Oh my gosh! We love it! For the last two years, it has been our go-to dessert when we need one. My kids can make it independently. And my oldest son wants this to be his birthday cake next year.
We are delighted with the cake the way it is, but here are some fun variations you can try for the sake of experimentation. If you prefer sweeter desserts, add a spoon of sugar to the batter. If you crave extra chocolaty desserts, add a handful of chocolate chips. Need extra protein? Add chopped nuts.
I first started experimenting with microwaved cakes when I had my fourth child. In a rare moment of peace amidst constant chaos, I craved a reward (read: a dessert for my glucose-depleted brain). Since I don’t keep store-made desserts or snacks in the house (you can’t eat what you don’t buy), I had to make one myself.
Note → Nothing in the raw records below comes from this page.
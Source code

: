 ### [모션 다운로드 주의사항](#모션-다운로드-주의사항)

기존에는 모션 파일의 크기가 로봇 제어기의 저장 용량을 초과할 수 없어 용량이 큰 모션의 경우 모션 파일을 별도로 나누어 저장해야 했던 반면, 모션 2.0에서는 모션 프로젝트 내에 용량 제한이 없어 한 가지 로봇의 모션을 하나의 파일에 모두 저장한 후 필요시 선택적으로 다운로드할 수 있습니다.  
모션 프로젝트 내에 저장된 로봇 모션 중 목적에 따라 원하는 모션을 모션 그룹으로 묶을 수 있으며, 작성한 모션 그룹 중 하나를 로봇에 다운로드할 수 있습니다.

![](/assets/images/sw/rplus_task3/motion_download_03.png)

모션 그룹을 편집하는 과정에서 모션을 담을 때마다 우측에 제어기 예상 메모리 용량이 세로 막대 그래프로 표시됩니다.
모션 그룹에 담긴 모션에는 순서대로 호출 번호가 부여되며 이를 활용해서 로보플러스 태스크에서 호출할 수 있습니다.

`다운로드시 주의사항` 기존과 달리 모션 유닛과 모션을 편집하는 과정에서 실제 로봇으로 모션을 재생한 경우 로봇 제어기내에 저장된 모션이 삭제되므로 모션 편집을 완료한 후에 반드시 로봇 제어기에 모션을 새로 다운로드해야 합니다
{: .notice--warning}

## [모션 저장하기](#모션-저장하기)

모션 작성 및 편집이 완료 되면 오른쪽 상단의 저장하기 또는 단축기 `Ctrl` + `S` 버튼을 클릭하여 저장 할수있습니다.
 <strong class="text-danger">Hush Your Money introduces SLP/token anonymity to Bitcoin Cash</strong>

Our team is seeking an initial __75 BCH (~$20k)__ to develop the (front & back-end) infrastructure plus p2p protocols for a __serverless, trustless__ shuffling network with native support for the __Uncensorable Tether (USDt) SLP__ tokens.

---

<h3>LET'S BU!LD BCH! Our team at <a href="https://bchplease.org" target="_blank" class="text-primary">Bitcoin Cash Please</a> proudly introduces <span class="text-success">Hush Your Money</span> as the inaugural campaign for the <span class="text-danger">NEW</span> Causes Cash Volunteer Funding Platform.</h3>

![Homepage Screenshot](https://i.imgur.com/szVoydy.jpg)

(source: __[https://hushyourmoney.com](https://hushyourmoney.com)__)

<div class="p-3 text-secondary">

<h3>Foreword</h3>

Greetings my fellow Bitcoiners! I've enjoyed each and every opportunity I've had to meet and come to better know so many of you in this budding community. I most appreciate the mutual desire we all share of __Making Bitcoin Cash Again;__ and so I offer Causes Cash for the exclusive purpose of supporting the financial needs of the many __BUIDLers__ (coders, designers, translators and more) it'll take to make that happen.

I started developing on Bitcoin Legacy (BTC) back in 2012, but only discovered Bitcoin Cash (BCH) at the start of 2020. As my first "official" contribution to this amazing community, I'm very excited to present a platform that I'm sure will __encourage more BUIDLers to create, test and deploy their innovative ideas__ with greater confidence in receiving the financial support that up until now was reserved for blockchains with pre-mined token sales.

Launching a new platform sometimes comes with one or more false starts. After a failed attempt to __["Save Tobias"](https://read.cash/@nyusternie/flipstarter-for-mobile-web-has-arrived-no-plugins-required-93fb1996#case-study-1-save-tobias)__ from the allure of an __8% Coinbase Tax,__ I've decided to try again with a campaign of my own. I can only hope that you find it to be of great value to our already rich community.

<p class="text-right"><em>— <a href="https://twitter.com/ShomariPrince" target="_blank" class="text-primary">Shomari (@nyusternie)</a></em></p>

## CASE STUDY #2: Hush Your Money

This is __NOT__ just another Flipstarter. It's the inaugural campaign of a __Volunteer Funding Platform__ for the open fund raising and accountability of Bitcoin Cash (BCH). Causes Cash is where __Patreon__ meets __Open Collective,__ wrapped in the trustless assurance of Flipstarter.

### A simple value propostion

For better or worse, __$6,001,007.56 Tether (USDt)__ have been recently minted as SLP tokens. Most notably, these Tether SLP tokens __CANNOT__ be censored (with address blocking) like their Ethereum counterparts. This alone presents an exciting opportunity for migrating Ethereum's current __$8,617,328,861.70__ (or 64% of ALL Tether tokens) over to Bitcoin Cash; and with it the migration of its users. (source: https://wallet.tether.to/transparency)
I had a lot of rules for my dessert. It had to be gluten-free, made with clean ingredients, and preferably not too fattening.
I started with a full list of typical cake ingredients – flour, baking soda, vanilla, milk, eggs, etc. Inevitably baby would wake up from her nap, my preschooler would come up with a question, my older kids would need help with something, and the sky would fall before I get a chance to eat my cake. I had to speed up the process. I kept removing the ingredients one by one until all I had is cocoa powder and an egg! But it needed something creamy to complete it. Since I always have heavy whipping cream in the house for my morning tea, I added it to the finished cake. Mmm… heaven… My kids improved it with the milk frother (because my kids are always happy to froth something).
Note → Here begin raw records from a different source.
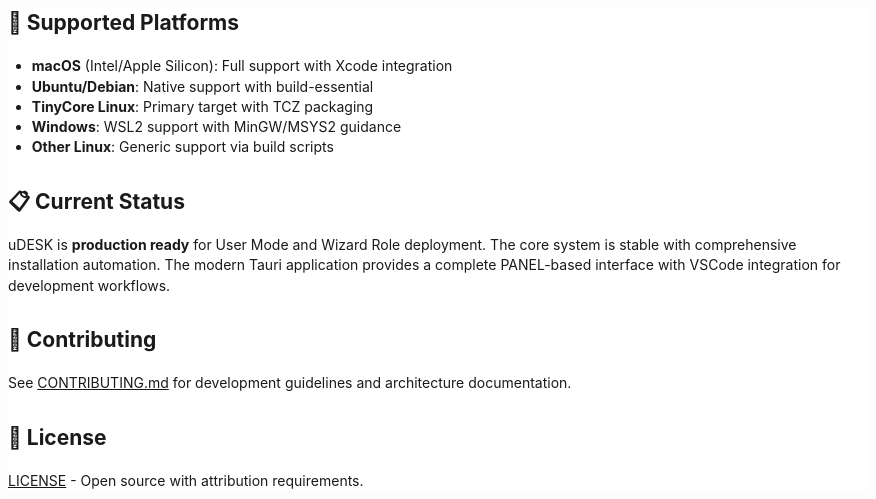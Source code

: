## 🎯 Supported Platforms

- **macOS** (Intel/Apple Silicon): Full support with Xcode integration
- **Ubuntu/Debian**: Native support with build-essential 
- **TinyCore Linux**: Primary target with TCZ packaging
- **Windows**: WSL2 support with MinGW/MSYS2 guidance
- **Other Linux**: Generic support via build scripts

## 📋 Current Status

uDESK is **production ready** for User Mode and Wizard Role deployment. The core system is stable with comprehensive installation automation. The modern Tauri application provides a complete PANEL-based interface with VSCode integration for development workflows.

## 🤝 Contributing

See [CONTRIBUTING.md](CONTRIBUTING.md) for development guidelines and architecture documentation.

## 📜 License

[LICENSE](LICENSE) - Open source with attribution requirements.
And the best part? This cake has only 170 calories without the whipping cream. Two tablespoons of whipping cream add another 100 calories. 270 calories dessert means I can eat a cake and stays in my size two jeans. Win-win!
I was scrubbing my mugs from cake remains for a year when I had a bright idea to spray the mug with PAM before adding egg and cocoa. And you know what? The cake slid right out, and the inside of the mug was almost pristinely clean. Try it if you have PAM on hand. Or better yet, try this Oil Mister. No questionable ingredients and this model doesn’t clog (like previous models did, which was a great pain).
Want to learn more about Food Science?
What Einstein Told His Cook: Kitchen Science Explained by Robert L. Wolke
On Food and Cooking: The Science And Lore Of The Kitchen by Harold McGee
Are You What You Eat? By DK Publisher
The Cookbook For Kids (Williams-Sonoma): Great Recipes for Kids Who Like To Cook by Lisa Atwood (we have about a dozen cookbooks for kids in heavy rotation, and this one is currently the undisputed winner in my house)
Cooking Class: 57 Fun Recipes Kids Will Love To Make by Deanna F. Cook
Making a dessert is always a favorite kitchen activity in our house. I don’t know about you but understanding the chemistry of baking makes us all the more fascinated with its magic. We tried many different ways of making mug cakes, and this is the only one that passed our taste test.
Cocoa and eggs can be a serious teaching tool. Do you agree?